We found that the genome segment also contained two intergenic regions (termed conserved intergenic regions) and five extragenic palindromes that occur as repeated sequences (termed phytoplasmal repeated extragenic palindromes, PhREPs) in the completed genome sequence (GenBank no. AP006628) of onion yellows-Mild (OY-M) phytoplasma, a member of group 16SrI subgroup B (Figs 1 and 2 and Table 2). The intergenic regions designated intergenic repeat unit-1-transposase-associated sequence-1 (IRU1-TIU1) and IRU1-TIU2 were each found as multiple homologous copies frequently associated with mobile genetic elements (transposase genes, insertion sequences, IS) in the completed OY-M phytoplasma genome and in the genomes of aster yellows (AY1), New Jersey aster yellows (NJAY), and peanut witches broom (PnWB) phytoplasmas (Table 1 and Fig. 3), suggesting the presence of highly conserved core sequences and possible targeting of IS to the gene clusters.
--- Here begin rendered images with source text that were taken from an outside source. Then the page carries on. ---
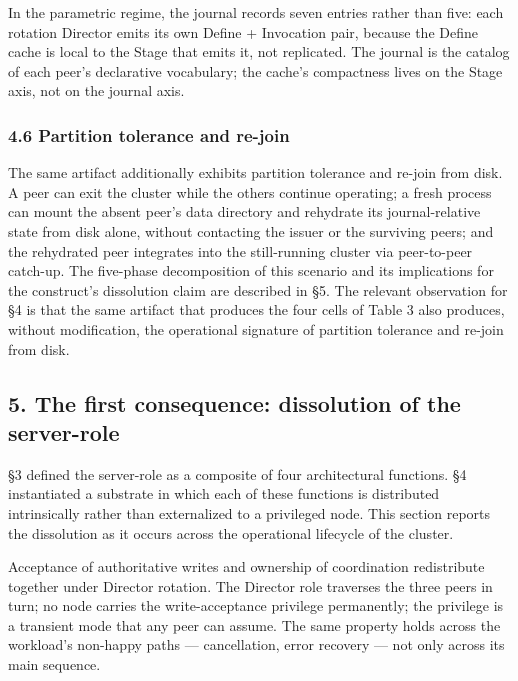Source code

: \documentclass[
]{article}
\begin{document}
In the parametric regime, the journal records seven entries rather than
five: each rotation Director emits its own Define + Invocation pair,
because the Define cache is local to the Stage that emits it, not
replicated. The journal is the catalog of each peer's declarative
vocabulary; the cache's compactness lives on the Stage axis, not on the
journal axis.

\subsubsection{4.6 Partition tolerance and
re-join}\label{partition-tolerance-and-re-join}

The same artifact additionally exhibits partition tolerance and re-join
from disk. A peer can exit the cluster while the others continue
operating; a fresh process can mount the absent peer's data directory
and rehydrate its journal-relative state from disk alone, without
contacting the issuer or the surviving peers; and the rehydrated peer
integrates into the still-running cluster via peer-to-peer catch-up. The
five-phase decomposition of this scenario and its implications for the
construct's dissolution claim are described in §5. The relevant
observation for §4 is that the same artifact that produces the four
cells of Table 3 also produces, without modification, the operational
signature of partition tolerance and re-join from disk.

\subsection{5. The first consequence: dissolution of the
server-role}\label{the-first-consequence-dissolution-of-the-server-role}

§3 defined the server-role as a composite of four architectural
functions. §4 instantiated a substrate in which each of these functions
is distributed intrinsically rather than externalized to a privileged
node. This section reports the dissolution as it occurs across the
operational lifecycle of the cluster.

Acceptance of authoritative writes and ownership of coordination
redistribute together under Director rotation. The Director role
traverses the three peers in turn; no node carries the write-acceptance
privilege permanently; the privilege is a transient mode that any peer
can assume. The same property holds across the workload's non-happy
paths --- cancellation, error recovery --- not only across its main
sequence.
\end{document}
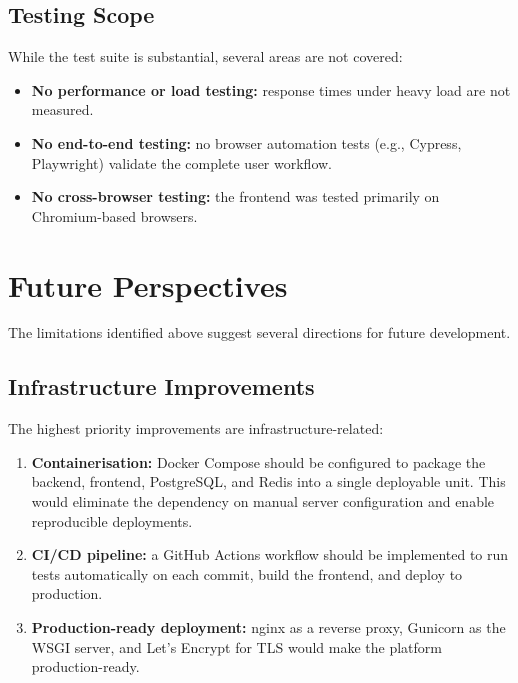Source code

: \subsection{Testing Scope}

\noindent
While the test suite is substantial,
several areas are not covered:

\begin{itemize}
  \item \textbf{No performance or load testing:}
        response times under heavy load
        are not measured.
  \item \textbf{No end-to-end testing:}
        no browser automation tests
        (e.g., Cypress, Playwright)
        validate the complete user workflow.
  \item \textbf{No cross-browser testing:}
        the frontend was tested
        primarily on Chromium-based browsers.
\end{itemize}


\section{Future Perspectives}

\noindent
The limitations identified above
suggest several directions
for future development.

\subsection{Infrastructure Improvements}

\noindent
The highest priority improvements
are infrastructure-related:

\begin{enumerate}
  \item \textbf{Containerisation:}
        Docker Compose should be configured
        to package the backend, frontend,
        PostgreSQL, and Redis
        into a single deployable unit.
        This would eliminate the dependency
        on manual server configuration
        and enable reproducible deployments.
  \item \textbf{CI/CD pipeline:}
        a GitHub Actions workflow
        should be implemented
        to run tests automatically
        on each commit,
        build the frontend,
        and deploy to production.
  \item \textbf{Production-ready deployment:}
        nginx as a reverse proxy,
        Gunicorn as the WSGI server,
        and Let's Encrypt for TLS
        would make the platform
        production-ready.
\end{enumerate}


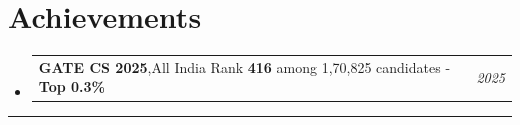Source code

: \documentclass[a4paper,11pt]{article}
\makeatletter
\newcommand{\resumePOR}[3]{
  \vspace{0.5mm}\item
  \begin{tabular*}{0.97\textwidth}[t]{l@{\extracolsep{\fill}}r}
    \textbf{#1},\hspace{0.3mm}#2 & \textit{\small{#3}}
  \end{tabular*}
  \vspace{-3mm}
}
\newcommand{\resumeSubHeadingListStart}{\begin{itemize}[leftmargin=*,labelsep=0mm]}
\newcommand{\resumeSubHeadingListEnd}{\end{itemize}\vspace{1mm}}
\makeatother
\begin{document}
\section{Achievements}
\vspace{-1.7mm}
\resumeSubHeadingListStart
\resumePOR{GATE CS 2025}{All India Rank \textbf{416} among 1,70,825 candidates - \textbf{Top 0.3\%} }{2025}
\resumeSubHeadingListEnd
\hspace*{-5mm}\rule{1.035\textwidth}{0.1mm}
\end{document}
Presumably, these sequence features and the repeated clusters went unrecognized (as such) prior to the present study, and thus were previously unreported for phytoplasma genomes.

Figure 2

 Alignment of phytoplasmal repeated extragenic palindromes (PhREPs) from clover phyllody (CPh) phytoplasma with PhREPs in the onion yellows-Mild (OY-M) phytoplasma genome (GenBank no. AP006628). Conserved palindromic sequences are boxed. Asterisks indicate palindromic sequences within ORFs in the annotated OY-M genome sequence. Sequences flanking conserved regions are included for context and are not aligned. Numbers indicate the endpoints of the sequences in the OY-M genome sequence.

View this table:
Table 2

 Nucleotide sequences of phytoplasmal repeated extragenic palindromes in phytoplasma genomic segment CPh66

PalindromeEndpointsNucleotide sequence§
  • * PhREP sequences were found in cloned DNA fragment CPh66 derived from CPh phytoplasma; multiple copies of each PhREP were found in the completely sequenced genome of OY-M phytoplasma.

  • PhREP2 and PhREP3 are embedded in intergenic repeat units, IRU1 and IRU2, respectively.

  • Base positions in cloned genomic DNA segment CPh66 (GenBank no. DQ111953).

  • § Palindromic sequences are underlined. Pyrimidine (T)-rich sequence characteristically flanks the palindrome.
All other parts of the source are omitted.